Rendered images with source text:

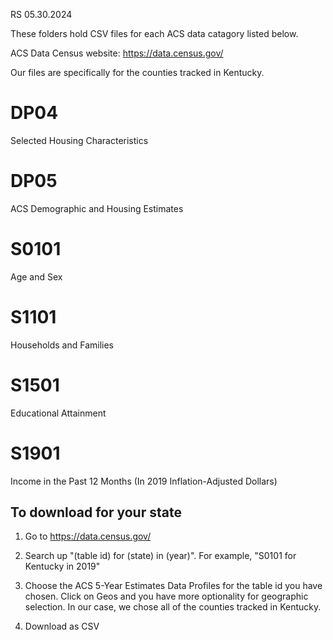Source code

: RS 05.30.2024 

These folders hold CSV files for each ACS data catagory listed below.

ACS Data Census website: https://data.census.gov/

Our files are specifically for the counties tracked in Kentucky. 

# DP04 #
Selected Housing Characteristics

# DP05 #
ACS Demographic and Housing Estimates

# S0101 #
Age and Sex

# S1101 #
Households and Families

# S1501 #
Educational Attainment

# S1901 #
Income in the Past 12 Months (In 2019 Inflation-Adjusted Dollars)


## To download for your state ##
1. Go to https://data.census.gov/

2. Search up "(table id) for (state) in (year)". For example, "S0101 for Kentucky in 2019"

3. Choose the ACS 5-Year Estimates Data Profiles for the table id you have chosen. Click on Geos and you have more optionality for geographic selection. In our case, we chose all of the counties tracked in Kentucky.

4. Download as CSV
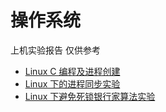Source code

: # 操作系统

上机实验报告 仅供参考

- [Linux C 编程及进程创建](Exp/report-chap02.md)
- [Linux 下的进程同步实验](Exp/report-chap03.md)
- [Linux 下避免死锁银行家算法实验](Exp/report-chap04.md)

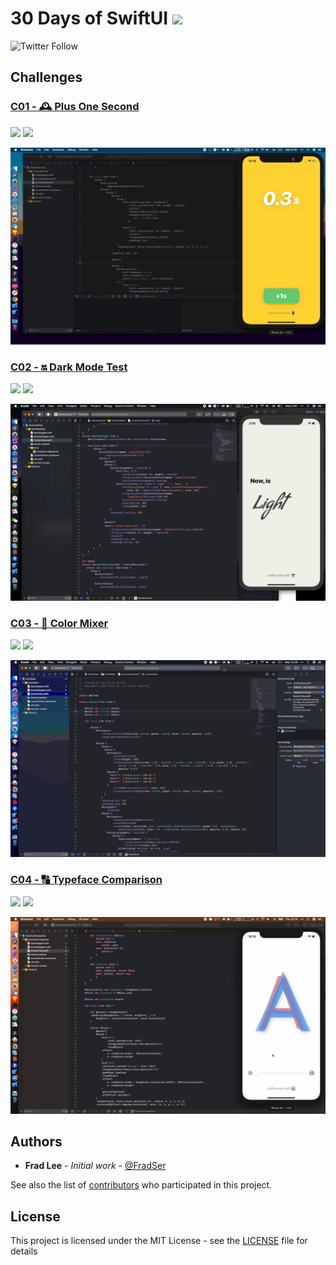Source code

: # 30 Days of SwiftUI ![](https://img.shields.io/badge/A%20FRAD%20PRODUCT-WIP-yellow)

![Twitter Follow](https://img.shields.io/twitter/follow/FradSer?style=social)

## Challenges

### [C01 - 🕰 Plus One Second](./01-🕰-plus-one-second)

![](https://img.shields.io/badge/Xcode-11.0%20beta%205-%231575F9) ![](https://img.shields.io/badge/Swift-5.1-%23FA7343)

![](./docs/assets/images/01.gif)

### [C02 - 🔛 Dark Mode Test](./02-🔛-dark-mode-test)

![](https://img.shields.io/badge/Xcode-11.0%20beta%205-%231575F9) ![](https://img.shields.io/badge/Swift-5.1-%23FA7343)

![](./docs/assets/images/02.gif)

### [C03 - 🌈 Color Mixer](./03-🌈-color-mixer)

![](https://img.shields.io/badge/Xcode-11.0%20beta%205-%231575F9) ![](https://img.shields.io/badge/Swift-5.1-%23FA7343)

![](./docs/assets/images/03.gif)

### [C04 - 🔠 Typeface Comparison](./04-🔠-typeface-comparison)

![](https://img.shields.io/badge/Xcode-11.0%20beta%205-%231575F9) ![](https://img.shields.io/badge/Swift-5.1-%23FA7343)

![](./docs/assets/images/04.gif)

## Authors

* **Frad Lee** - *Initial work* - [@FradSer](https://twitter.com/fradser)

See also the list of [contributors](https://github.com/FradSer/30-days-of-swiftui/contributors) who participated in this project.

## License

This project is licensed under the MIT License - see the [LICENSE](LICENSE) file for details
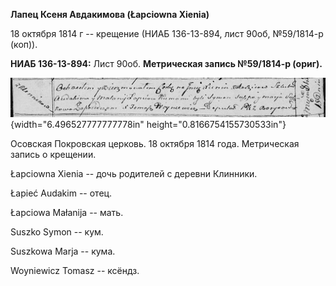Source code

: **Лапец Ксеня Авдакимова (Łapciowna Xienia)**

18 октября 1814 г -- крещение (НИАБ 136-13-894, лист 90об, №59/1814-р
(коп)).

**НИАБ 136-13-894:** Лист 90об. **Метрическая запись №59/1814-р
(ориг).**

![](./media/02a2894cce64fa73c77617ec1ef39ef0442bc9ce.png){width="6.496527777777778in"
height="0.8166754155730533in"}

Осовская Покровская церковь. 18 октября 1814 года. Метрическая запись о
крещении.

Łapciowna Xienia -- дочь родителей с деревни Клинники.

Łapieć Audakim -- отец.

Łapciowa Małanija -- мать.

Suszko Symon -- кум.

Suszkowa Marja -- кума.

Woyniewicz Tomasz -- ксёндз.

=== WHAT TO DO ===
All lines from the line containing "Авдакимова (Łapciowna Xienia)**" through the last line of the data are to be repeated exactly; no other line belongs in the answer.

=== RESULT OF THIS EXERCISE ===
: **Лапец Ксеня Авдакимова (Łapciowna Xienia)**

18 октября 1814 г -- крещение (НИАБ 136-13-894, лист 90об, №59/1814-р
(коп)).

**НИАБ 136-13-894:** Лист 90об. **Метрическая запись №59/1814-р
(ориг).**

![](./media/02a2894cce64fa73c77617ec1ef39ef0442bc9ce.png){width="6.496527777777778in"
height="0.8166754155730533in"}

Осовская Покровская церковь. 18 октября 1814 года. Метрическая запись о
крещении.

Łapciowna Xienia -- дочь родителей с деревни Клинники.

Łapieć Audakim -- отец.

Łapciowa Małanija -- мать.

Suszko Symon -- кум.

Suszkowa Marja -- кума.

Woyniewicz Tomasz -- ксёндз.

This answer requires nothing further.